Sur la ressemblance qui existe maintenant entre l’homme et Dieu, le texte biblique est très clair :

L'Éternel Dieu dit: Voici, l'homme est devenu comme l'un de nous, pour la connaissance du bien et du mal. Empêchons-le maintenant d'avancer sa main, de prendre de l'arbre de vie, d'en manger, et de vivre éternellement.

Dieu chasse donc l’homme du paradis, l’oblige à travailler et surtout lui enlève son immortalité, sans quoi il serait maintenant tout à fait semblable à son créateur.
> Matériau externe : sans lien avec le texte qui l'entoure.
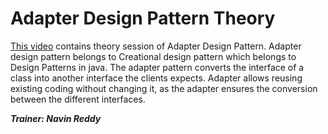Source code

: # Adapter Design Pattern Theory

[This video](https://www.youtube.com/watch?v=5-xqFjo_jC8&list=PLsyeobzWxl7r2ZX1fl-7CKnayxHJA_1ol&index=6) contains theory session of Adapter Design Pattern. Adapter design pattern belongs to Creational design pattern which belongs to Design Patterns in java. The adapter pattern converts the interface of a class into another interface the clients expects. Adapter allows reusing existing coding without changing it, as the adapter ensures the conversion between the different interfaces.

_**Trainer: Navin Reddy**_

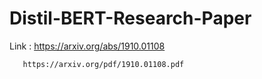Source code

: # Distil-BERT-Research-Paper

Link : https://arxiv.org/abs/1910.01108
   
       https://arxiv.org/pdf/1910.01108.pdf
Revenons maintenant à notre propos initial sur le statut de l’animal. Selon la Genèse, l’homme et l’animal sont donc de nature fondamentalement différente. D’essence divine, possédant maintenant la connaissance, l’homme est un dieu, même si c’est un dieu déchu et mortel. Il a donc tous les droits sur les animaux, qui, étant d’une nature autre, ne peuvent évidemment avoir aucune des caractéristiques de l’homme. On refusera donc à l’animal tout sentiment, tout désir, toute souffrance. L’homme est presqu’un Dieu, l’animal est plutôt un sorte d’objet vivant.

Cette conception biblique va bien entendu être véhiculée par le Christianisme et elle va donc influencer considérablement notre culture.
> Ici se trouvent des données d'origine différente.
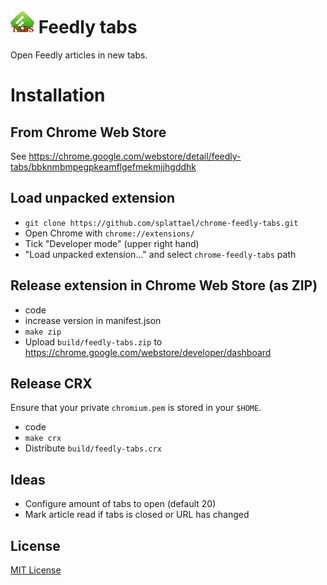# ![Feedly tabs icon](images/icon38.png) Feedly tabs

Open Feedly articles in new tabs.

# Installation

## From Chrome Web Store

See https://chrome.google.com/webstore/detail/feedly-tabs/bbknmbmpegpkeamflgefmekmjjhgddhk

## Load unpacked extension

* `git clone https://github.com/splattael/chrome-feedly-tabs.git`
* Open Chrome with `chrome://extensions/`
* Tick "Developer mode" (upper right hand)
* "Load unpacked extension..." and select `chrome-feedly-tabs` path

## Release extension in Chrome Web Store (as ZIP)

* code
* increase version in manifest.json
* `make zip`
* Upload `build/feedly-tabs.zip` to https://chrome.google.com/webstore/developer/dashboard

## Release CRX

Ensure that your private `chromium.pem` is stored in your `$HOME`.

* code
* `make crx`
* Distribute `build/feedly-tabs.crx`

## Ideas

* Configure amount of tabs to open (default 20)
* Mark article read if tabs is closed or URL has changed

## License

[MIT License](LICENSE.txt)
Remarquons que la position biblique est rassurante. L’homme est le roi de l’univers et tout  a été créé pour lui. Ainsi, par exemple, la terre est au centre du monde (c’est le soleil qui tourne autour d’elle) et elle n’a été faite que pour l’homme. De plus, ce dernier a reçu pour mission de dominer la nature et de régner sur les animaux. Il a donc un statut tout à fait à part dans la création. Entre lui et l’animal, il y a un gouffre infranchissable.

Pendant tout le Moyen-âge et finalement jusqu’à l’époque des premières machines mécaniques, l’animal va plus ou moins conserver ce statut. C’est qu’il est d’abord utilitaire, c’est sa première fonction.  Le cheval ou le bœuf servent à tirer la charrue, le chat à chasser les souris, le chien à garder la maison ou les troupeaux. Il est aussi un outil indispensable pour la chasse. A la guerre, c’est le cheval qui est irremplaçable. C’est le fameux destrier (le palefroi, lui, est un cheval de parade tandis que le « cabalus » est plutôt une  mauvaise monture). Les bœufs, les moutons et les cochons servent comme aujourd’hui d’animaux de boucherie. Par tous ces exemples, on voit donc bien que l’animal est avant tout utilitaire. Il sert à répondre à nos besoins, un peu comme les plantes, en quelque sorte, qui elles aussi servent à nous nourrir ou à nous guérir si elles sont médicinales. Dans un tel contexte, l’homme va pleinement exercer son droit sur l’animal (ce droit qu’il tient de Dieu, ne l’oublions pas). Cet animal il va falloir le dominer, afin qu’il nous obéisse et nous serve au mieux.  Impossible d’avoir des sentiments pour cette « machine utilitaire ». A la limite, on pourrait avoir de la colère à son égard si elle se montre rétive ou peu obéissante, mais c’est tout.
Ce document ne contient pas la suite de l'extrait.